Presiden Joko Widodo menyatakan, dengan berpulangnya Jakob Oetama, Indonesia tidak hanya kehilangan tokoh pers, tetapi juga tokoh bangsa. ”Saya sungguh-sungguh kehilangan atas kepergian Bapak Jakob Oetama,” tulis Presiden.
Presiden Jokowi dalam pernyataan di akun media sosialnya mengingat Jakob sebagai sosok jurnalis sejati dengan semangat juang dan daya kritis tinggi serta pandangan bernuansa kemanusiaan. Pandangan dan kritik itu selalu disampaikan halus dan santun.
Ketua DPR Puan Maharani mengatakan, Jakob Oetama tokoh pers yang sangat menginspirasi, memegang teguh integritas pers, dan memiliki keterkaitan sejarah dengan Presiden Soekarno. ”Duka mendalam atas berpulangnya Pak Jakob Oetama,” ujarnya.
Puan mengungkapkan, sosok Jakob melekat dengan harian Kompas dan sejarah Kompas melekat dengan Bung Karno sebagai sosok pemberi nama Kompas pada 1965. ”Waktu itu Bung Karno mengatakan, ’Tahu apa itu kompas? Pemberi arah dan jalan dalam mengarungi lautan dan hutan rimba’,” ujar Puan, mengutip Bung Karno.

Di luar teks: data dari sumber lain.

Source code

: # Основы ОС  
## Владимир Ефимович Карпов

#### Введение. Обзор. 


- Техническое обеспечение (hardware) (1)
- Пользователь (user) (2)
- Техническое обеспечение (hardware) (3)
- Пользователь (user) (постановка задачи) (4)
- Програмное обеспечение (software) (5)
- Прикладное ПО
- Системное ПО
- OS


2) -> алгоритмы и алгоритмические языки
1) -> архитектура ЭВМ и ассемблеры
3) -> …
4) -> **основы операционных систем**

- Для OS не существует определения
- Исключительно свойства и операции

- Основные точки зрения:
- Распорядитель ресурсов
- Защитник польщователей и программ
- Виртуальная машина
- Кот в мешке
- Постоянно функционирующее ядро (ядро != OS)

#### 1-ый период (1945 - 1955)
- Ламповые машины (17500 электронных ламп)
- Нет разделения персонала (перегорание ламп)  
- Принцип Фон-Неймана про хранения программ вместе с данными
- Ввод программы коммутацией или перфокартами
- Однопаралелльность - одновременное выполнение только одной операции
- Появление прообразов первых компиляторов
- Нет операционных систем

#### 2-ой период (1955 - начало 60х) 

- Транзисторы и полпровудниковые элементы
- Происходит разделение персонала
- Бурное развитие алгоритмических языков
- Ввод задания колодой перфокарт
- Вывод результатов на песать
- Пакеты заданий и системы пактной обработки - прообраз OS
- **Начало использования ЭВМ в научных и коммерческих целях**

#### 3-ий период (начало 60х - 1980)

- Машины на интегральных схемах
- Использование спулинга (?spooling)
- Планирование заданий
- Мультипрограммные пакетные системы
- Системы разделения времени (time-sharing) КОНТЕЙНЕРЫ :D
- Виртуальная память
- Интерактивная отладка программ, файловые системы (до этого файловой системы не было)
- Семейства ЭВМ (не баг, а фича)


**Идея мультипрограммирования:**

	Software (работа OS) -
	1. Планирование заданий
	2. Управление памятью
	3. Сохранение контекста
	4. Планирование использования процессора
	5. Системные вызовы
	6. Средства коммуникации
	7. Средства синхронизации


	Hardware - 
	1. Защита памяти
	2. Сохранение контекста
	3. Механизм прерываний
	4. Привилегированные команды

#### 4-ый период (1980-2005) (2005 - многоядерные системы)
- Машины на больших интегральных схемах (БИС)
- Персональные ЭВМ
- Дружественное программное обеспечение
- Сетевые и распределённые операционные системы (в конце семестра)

Gubernur DKI Jakarta Anies R Baswedan, Rabu malam, menuturkan, jasa Pak Jakob dan kontribusinya pada bangsa dan negara ini amat luar biasa. ”Tugas besar dan mulia untuk meneruskan dan makin membesarkan warisan karya Pak Jakob,” kata Anies.
Humanisme lintas batas
Cendekiawan Muslim, Azyumardi Azra, menilai, almarhum Jakob Oetama humanis sejati yang mencintai kebangsaan-keindonesiaan. Humanisme almarhum melintasi batas-batas suku bangsa, tradisi sosiokultural, dan agama. Dengan humanisme itu, almarhum, misalnya, mengekspresikan empati pada kalangan ormas Islam dan cendekiawan Muslim.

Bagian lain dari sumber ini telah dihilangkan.